● Task input
__________
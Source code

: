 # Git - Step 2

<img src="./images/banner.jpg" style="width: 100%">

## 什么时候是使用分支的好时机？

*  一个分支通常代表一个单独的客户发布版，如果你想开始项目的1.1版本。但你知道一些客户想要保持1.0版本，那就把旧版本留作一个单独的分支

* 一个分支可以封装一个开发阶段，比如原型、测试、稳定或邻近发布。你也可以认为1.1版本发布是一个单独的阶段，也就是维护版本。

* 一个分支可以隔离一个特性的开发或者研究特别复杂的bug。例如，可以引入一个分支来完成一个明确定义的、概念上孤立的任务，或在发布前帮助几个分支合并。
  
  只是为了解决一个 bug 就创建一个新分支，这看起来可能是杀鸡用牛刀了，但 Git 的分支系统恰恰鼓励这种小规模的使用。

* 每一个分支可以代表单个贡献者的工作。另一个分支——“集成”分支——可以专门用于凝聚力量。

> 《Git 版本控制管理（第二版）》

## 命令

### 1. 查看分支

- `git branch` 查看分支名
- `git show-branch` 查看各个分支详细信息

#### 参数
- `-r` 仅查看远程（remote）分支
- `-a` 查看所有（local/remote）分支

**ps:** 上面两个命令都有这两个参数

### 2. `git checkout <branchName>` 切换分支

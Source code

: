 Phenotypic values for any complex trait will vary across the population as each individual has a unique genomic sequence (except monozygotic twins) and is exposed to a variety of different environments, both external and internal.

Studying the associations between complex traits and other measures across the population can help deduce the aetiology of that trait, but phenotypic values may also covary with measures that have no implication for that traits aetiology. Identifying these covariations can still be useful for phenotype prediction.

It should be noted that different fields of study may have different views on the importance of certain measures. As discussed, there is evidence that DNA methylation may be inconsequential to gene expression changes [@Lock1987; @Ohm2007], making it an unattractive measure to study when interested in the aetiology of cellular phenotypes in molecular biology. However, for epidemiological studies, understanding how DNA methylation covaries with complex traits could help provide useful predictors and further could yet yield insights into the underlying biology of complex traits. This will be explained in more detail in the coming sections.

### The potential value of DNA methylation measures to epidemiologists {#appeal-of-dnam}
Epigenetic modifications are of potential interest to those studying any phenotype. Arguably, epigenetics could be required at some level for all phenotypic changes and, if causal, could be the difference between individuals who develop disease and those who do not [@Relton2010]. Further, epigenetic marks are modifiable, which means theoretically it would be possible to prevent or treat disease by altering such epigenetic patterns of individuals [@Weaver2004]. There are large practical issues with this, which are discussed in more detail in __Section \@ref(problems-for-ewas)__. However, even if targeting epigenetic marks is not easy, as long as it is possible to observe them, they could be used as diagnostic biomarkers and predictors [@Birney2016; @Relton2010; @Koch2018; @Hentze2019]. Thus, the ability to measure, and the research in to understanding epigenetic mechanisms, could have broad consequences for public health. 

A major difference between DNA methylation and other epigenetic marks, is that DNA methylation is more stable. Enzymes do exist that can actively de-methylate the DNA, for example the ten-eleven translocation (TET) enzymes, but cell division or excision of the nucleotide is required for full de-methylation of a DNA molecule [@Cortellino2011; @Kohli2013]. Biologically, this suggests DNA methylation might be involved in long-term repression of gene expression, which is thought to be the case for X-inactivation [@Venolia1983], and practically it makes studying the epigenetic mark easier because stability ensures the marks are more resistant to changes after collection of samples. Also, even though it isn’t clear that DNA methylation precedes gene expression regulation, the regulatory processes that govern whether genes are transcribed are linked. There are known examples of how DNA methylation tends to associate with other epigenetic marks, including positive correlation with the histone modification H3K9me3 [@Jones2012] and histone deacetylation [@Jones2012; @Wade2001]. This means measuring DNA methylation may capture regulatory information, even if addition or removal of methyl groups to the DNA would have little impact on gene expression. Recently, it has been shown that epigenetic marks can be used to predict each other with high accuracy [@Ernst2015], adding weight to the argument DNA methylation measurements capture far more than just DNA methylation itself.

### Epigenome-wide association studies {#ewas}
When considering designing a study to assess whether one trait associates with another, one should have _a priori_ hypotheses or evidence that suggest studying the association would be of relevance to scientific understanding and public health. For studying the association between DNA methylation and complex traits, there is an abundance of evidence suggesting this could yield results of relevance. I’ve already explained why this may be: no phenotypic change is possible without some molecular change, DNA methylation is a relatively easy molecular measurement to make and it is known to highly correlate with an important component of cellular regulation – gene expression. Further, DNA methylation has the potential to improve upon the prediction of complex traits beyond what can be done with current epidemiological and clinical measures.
__________
● Problem statement
Above are the records. Print exactly, and only, the lines from the line with "Git - Step 2" to the line with "external and internal.", both inclusive.

● Response to this task
: # Git - Step 2

<img src="./images/banner.jpg" style="width: 100%">

## 什么时候是使用分支的好时机？

*  一个分支通常代表一个单独的客户发布版，如果你想开始项目的1.1版本。但你知道一些客户想要保持1.0版本，那就把旧版本留作一个单独的分支

* 一个分支可以封装一个开发阶段，比如原型、测试、稳定或邻近发布。你也可以认为1.1版本发布是一个单独的阶段，也就是维护版本。

* 一个分支可以隔离一个特性的开发或者研究特别复杂的bug。例如，可以引入一个分支来完成一个明确定义的、概念上孤立的任务，或在发布前帮助几个分支合并。
  
  只是为了解决一个 bug 就创建一个新分支，这看起来可能是杀鸡用牛刀了，但 Git 的分支系统恰恰鼓励这种小规模的使用。

* 每一个分支可以代表单个贡献者的工作。另一个分支——“集成”分支——可以专门用于凝聚力量。

> 《Git 版本控制管理（第二版）》

## 命令

### 1. 查看分支

- `git branch` 查看分支名
- `git show-branch` 查看各个分支详细信息

#### 参数
- `-r` 仅查看远程（remote）分支
- `-a` 查看所有（local/remote）分支

**ps:** 上面两个命令都有这两个参数

### 2. `git checkout <branchName>` 切换分支

Source code

: Phenotypic values for any complex trait will vary across the population as each individual has a unique genomic sequence (except monozygotic twins) and is exposed to a variety of different environments, both external and internal.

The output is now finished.